REQUIRED WORK
Among the entries, how many lines carry the string "colors"? Give the number and nothing else.
Segment Start: RECORDS FOR THE EXERCISE
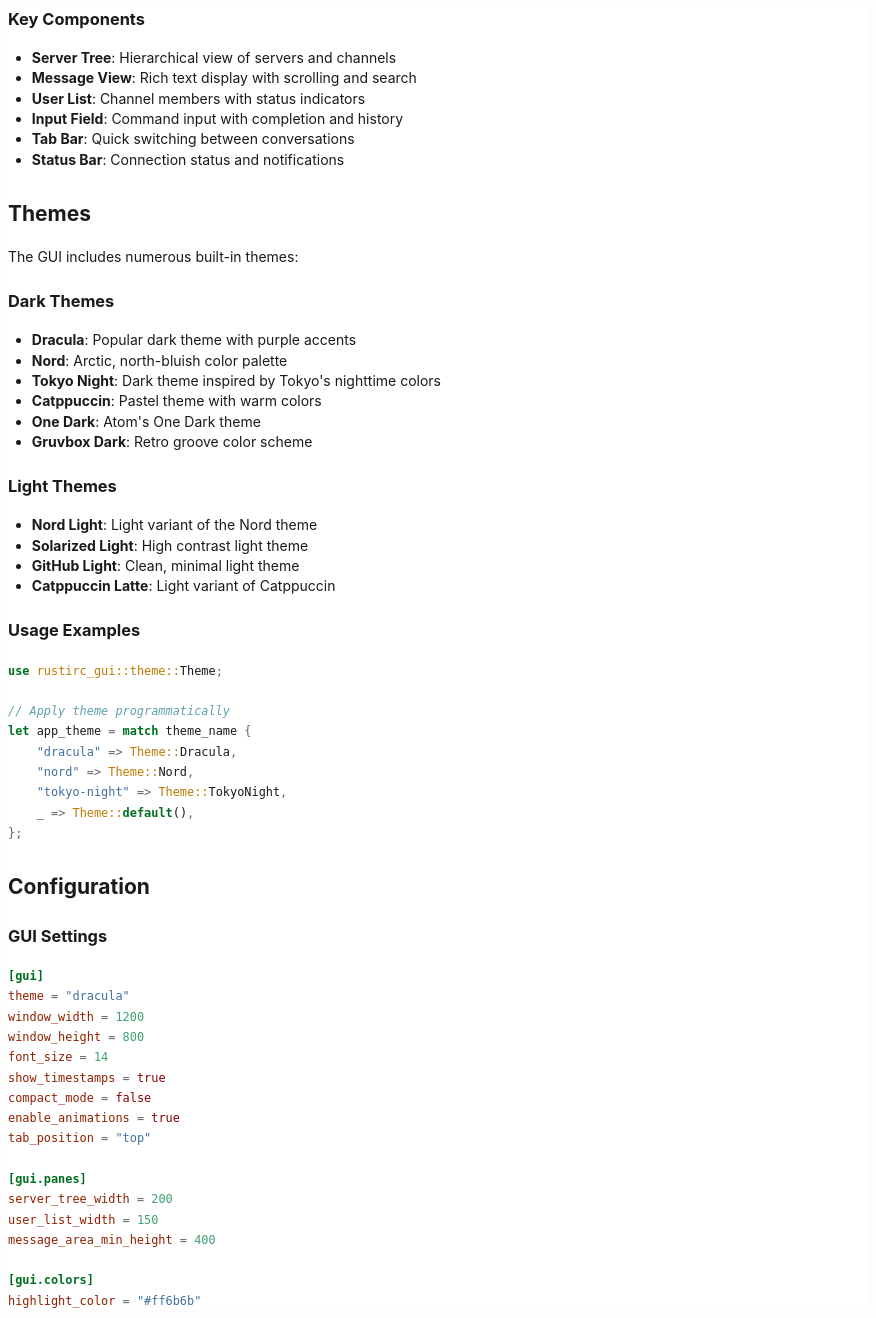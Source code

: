 ### Key Components

- **Server Tree**: Hierarchical view of servers and channels
- **Message View**: Rich text display with scrolling and search
- **User List**: Channel members with status indicators
- **Input Field**: Command input with completion and history
- **Tab Bar**: Quick switching between conversations
- **Status Bar**: Connection status and notifications

## Themes

The GUI includes numerous built-in themes:

### Dark Themes
- **Dracula**: Popular dark theme with purple accents
- **Nord**: Arctic, north-bluish color palette
- **Tokyo Night**: Dark theme inspired by Tokyo's nighttime colors
- **Catppuccin**: Pastel theme with warm colors
- **One Dark**: Atom's One Dark theme
- **Gruvbox Dark**: Retro groove color scheme

### Light Themes
- **Nord Light**: Light variant of the Nord theme
- **Solarized Light**: High contrast light theme
- **GitHub Light**: Clean, minimal light theme
- **Catppuccin Latte**: Light variant of Catppuccin

### Usage Examples

```rust
use rustirc_gui::theme::Theme;

// Apply theme programmatically
let app_theme = match theme_name {
    "dracula" => Theme::Dracula,
    "nord" => Theme::Nord,
    "tokyo-night" => Theme::TokyoNight,
    _ => Theme::default(),
};
```

## Configuration

### GUI Settings

```toml
[gui]
theme = "dracula"
window_width = 1200
window_height = 800
font_size = 14
show_timestamps = true
compact_mode = false
enable_animations = true
tab_position = "top"

[gui.panes]
server_tree_width = 200
user_list_width = 150
message_area_min_height = 400

[gui.colors]
highlight_color = "#ff6b6b"
```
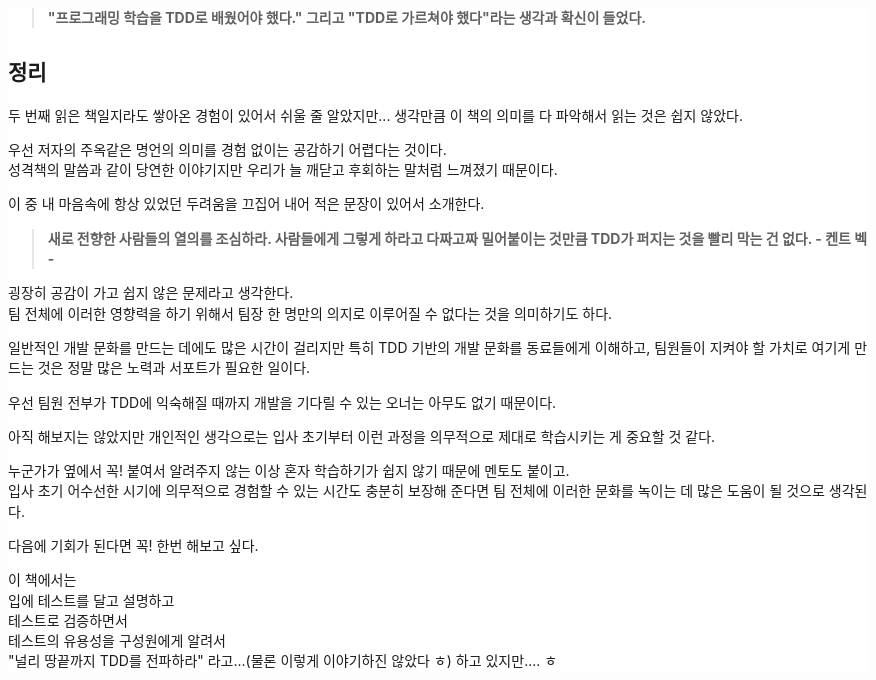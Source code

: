 > **"프로그래밍 학습을 TDD로 배웠어야 했다." 그리고 "TDD로 가르쳐야 했다"라는 생각과 확신이 들었다.**

## 정리

두 번째 읽은 책일지라도 쌓아온 경험이 있어서 쉬울 줄 알았지만... 생각만큼 이 책의 의미를 다 파악해서 읽는 것은 쉽지 않았다.

우선 저자의 주옥같은 명언의 의미를 경험 없이는 공감하기 어렵다는 것이다.  
성격책의 말씀과 같이 당연한 이야기지만 우리가 늘 깨닫고 후회하는 말처럼 느껴졌기 때문이다.

이 중 내 마음속에 항상 있었던 두려움을 끄집어 내어 적은 문장이 있어서 소개한다.

> **새로 전향한 사람들의 열의를 조심하라. 사람들에게 그렇게 하라고 다짜고짜 밀어붙이는 것만큼 TDD가 퍼지는 것을 빨리 막는 건 없다. - 켄트 벡 -**

굉장히 공감이 가고 쉽지 않은 문제라고 생각한다.  
팀 전체에 이러한 영향력을 하기 위해서 팀장 한 명만의 의지로 이루어질 수 없다는 것을 의미하기도 하다.

일반적인 개발 문화를 만드는 데에도 많은 시간이 걸리지만 특히 TDD 기반의 개발 문화를 동료들에게 이해하고, 팀원들이 지켜야 할 가치로 여기게 만드는 것은 정말 많은 노력과 서포트가 필요한 일이다.

우선 팀원 전부가 TDD에 익숙해질 때까지 개발을 기다릴 수 있는 오너는 아무도 없기 때문이다.

아직 해보지는 않았지만 개인적인 생각으로는 입사 초기부터 이런 과정을 의무적으로 제대로 학습시키는 게 중요할 것 같다.

누군가가 옆에서 꼭! 붙여서 알려주지 않는 이상 혼자 학습하기가 쉽지 않기 때문에 멘토도 붙이고.  
입사 초기 어수선한 시기에 의무적으로 경험할 수 있는 시간도 충분히 보장해 준다면 팀 전체에 이러한 문화를 녹이는 데 많은 도움이 될 것으로 생각된다.

다음에 기회가 된다면 꼭! 한번 해보고 싶다.

이 책에서는  
입에 테스트를 달고 설명하고  
테스트로 검증하면서  
테스트의 유용성을 구성원에게 알려서  
"널리 땅끝까지 TDD를 전파하라" 라고...(물론 이렇게 이야기하진 않았다 ㅎ) 하고 있지만.... ㅎ
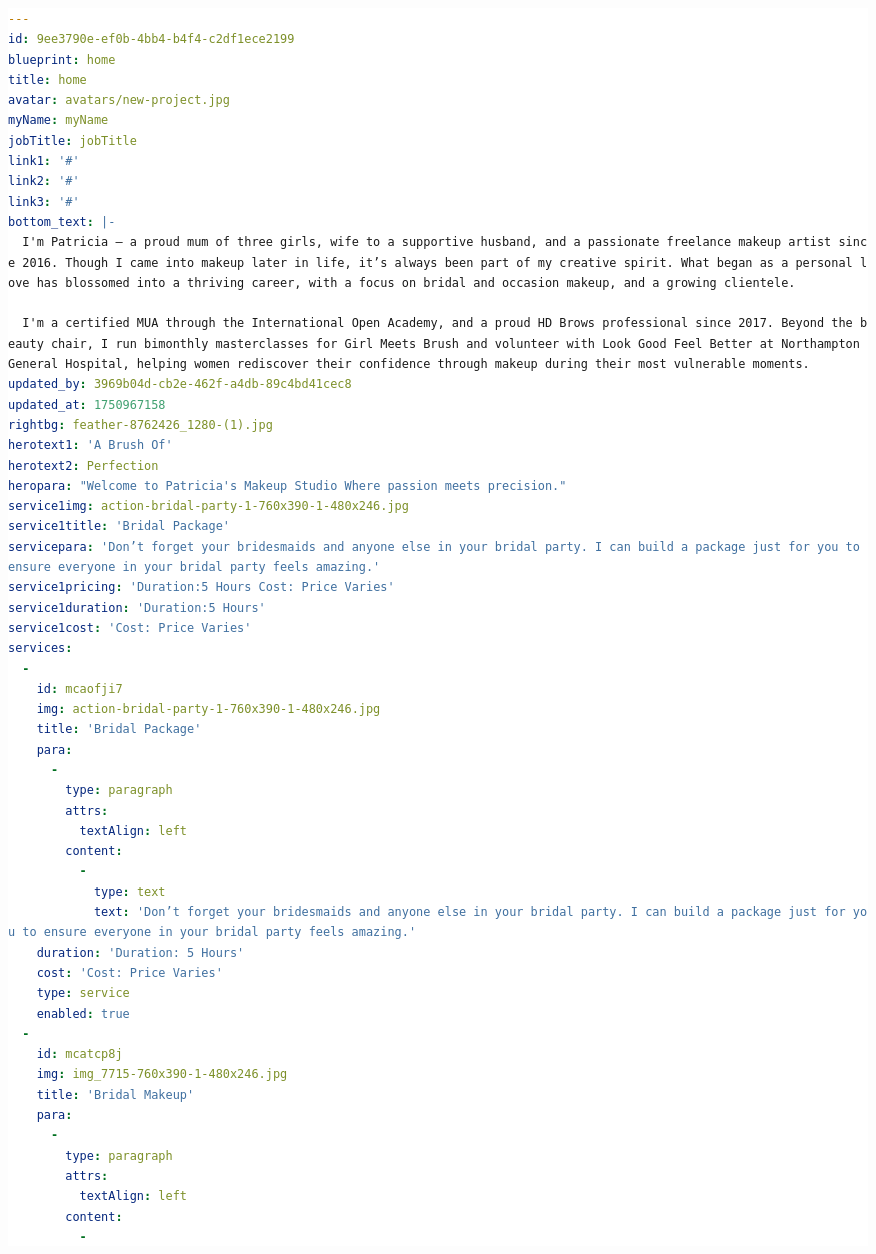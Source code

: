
 ```yaml
---
id: 9ee3790e-ef0b-4bb4-b4f4-c2df1ece2199
blueprint: home
title: home
avatar: avatars/new-project.jpg
myName: myName
jobTitle: jobTitle
link1: '#'
link2: '#'
link3: '#'
bottom_text: |-
  I'm Patricia — a proud mum of three girls, wife to a supportive husband, and a passionate freelance makeup artist since 2016. Though I came into makeup later in life, it’s always been part of my creative spirit. What began as a personal love has blossomed into a thriving career, with a focus on bridal and occasion makeup, and a growing clientele.

  I'm a certified MUA through the International Open Academy, and a proud HD Brows professional since 2017. Beyond the beauty chair, I run bimonthly masterclasses for Girl Meets Brush and volunteer with Look Good Feel Better at Northampton General Hospital, helping women rediscover their confidence through makeup during their most vulnerable moments.
updated_by: 3969b04d-cb2e-462f-a4db-89c4bd41cec8
updated_at: 1750967158
rightbg: feather-8762426_1280-(1).jpg
herotext1: 'A Brush Of'
herotext2: Perfection
heropara: "Welcome to Patricia's Makeup Studio Where passion meets precision."
service1img: action-bridal-party-1-760x390-1-480x246.jpg
service1title: 'Bridal Package'
servicepara: 'Don’t forget your bridesmaids and anyone else in your bridal party. I can build a package just for you to ensure everyone in your bridal party feels amazing.'
service1pricing: 'Duration:5 Hours Cost: Price Varies'
service1duration: 'Duration:5 Hours'
service1cost: 'Cost: Price Varies'
services:
  -
    id: mcaofji7
    img: action-bridal-party-1-760x390-1-480x246.jpg
    title: 'Bridal Package'
    para:
      -
        type: paragraph
        attrs:
          textAlign: left
        content:
          -
            type: text
            text: 'Don’t forget your bridesmaids and anyone else in your bridal party. I can build a package just for you to ensure everyone in your bridal party feels amazing.'
    duration: 'Duration: 5 Hours'
    cost: 'Cost: Price Varies'
    type: service
    enabled: true
  -
    id: mcatcp8j
    img: img_7715-760x390-1-480x246.jpg
    title: 'Bridal Makeup'
    para:
      -
        type: paragraph
        attrs:
          textAlign: left
        content:
          -
```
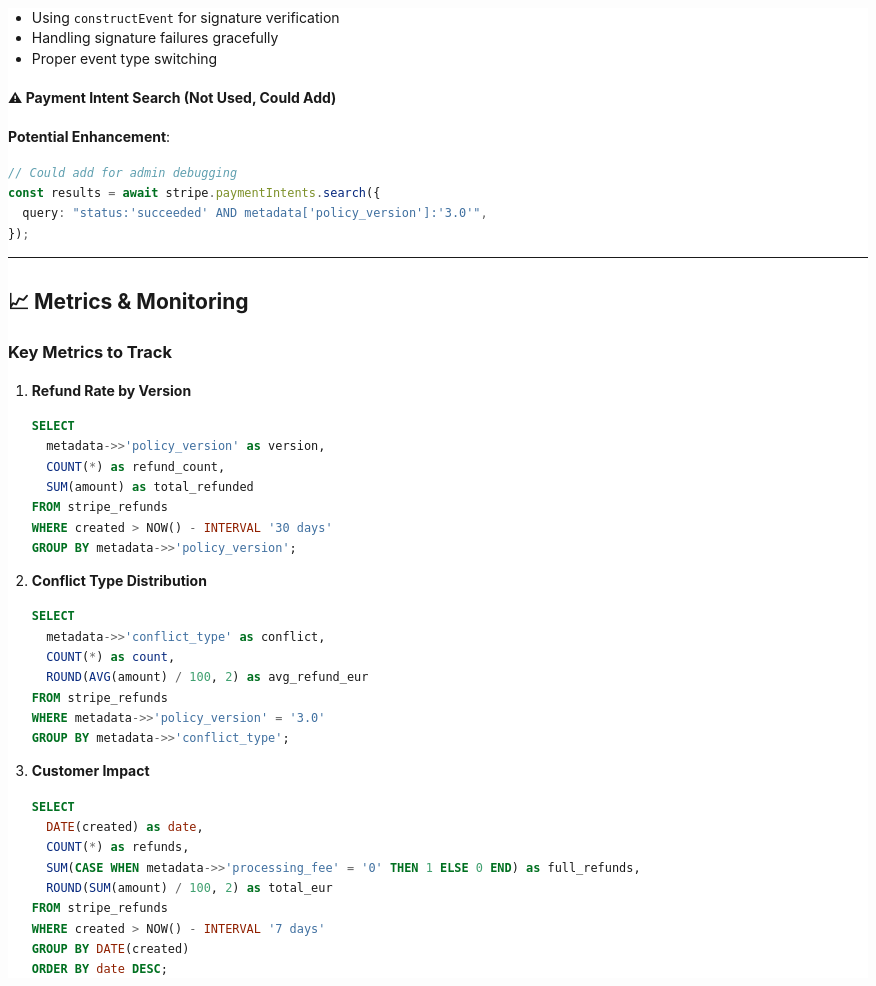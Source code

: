 - Using `constructEvent` for signature verification
- Handling signature failures gracefully
- Proper event type switching

#### ⚠️ Payment Intent Search (Not Used, Could Add)

**Potential Enhancement**:

```typescript
// Could add for admin debugging
const results = await stripe.paymentIntents.search({
  query: "status:'succeeded' AND metadata['policy_version']:'3.0'",
});
```

---

## 📈 Metrics & Monitoring

### Key Metrics to Track

1. **Refund Rate by Version**

   ```sql
   SELECT
     metadata->>'policy_version' as version,
     COUNT(*) as refund_count,
     SUM(amount) as total_refunded
   FROM stripe_refunds
   WHERE created > NOW() - INTERVAL '30 days'
   GROUP BY metadata->>'policy_version';
   ```

2. **Conflict Type Distribution**

   ```sql
   SELECT
     metadata->>'conflict_type' as conflict,
     COUNT(*) as count,
     ROUND(AVG(amount) / 100, 2) as avg_refund_eur
   FROM stripe_refunds
   WHERE metadata->>'policy_version' = '3.0'
   GROUP BY metadata->>'conflict_type';
   ```

3. **Customer Impact**
   ```sql
   SELECT
     DATE(created) as date,
     COUNT(*) as refunds,
     SUM(CASE WHEN metadata->>'processing_fee' = '0' THEN 1 ELSE 0 END) as full_refunds,
     ROUND(SUM(amount) / 100, 2) as total_eur
   FROM stripe_refunds
   WHERE created > NOW() - INTERVAL '7 days'
   GROUP BY DATE(created)
   ORDER BY date DESC;
   ```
Segment End: RECORDS FOR THE EXERCISE
RESULT FOR THIS TASK
3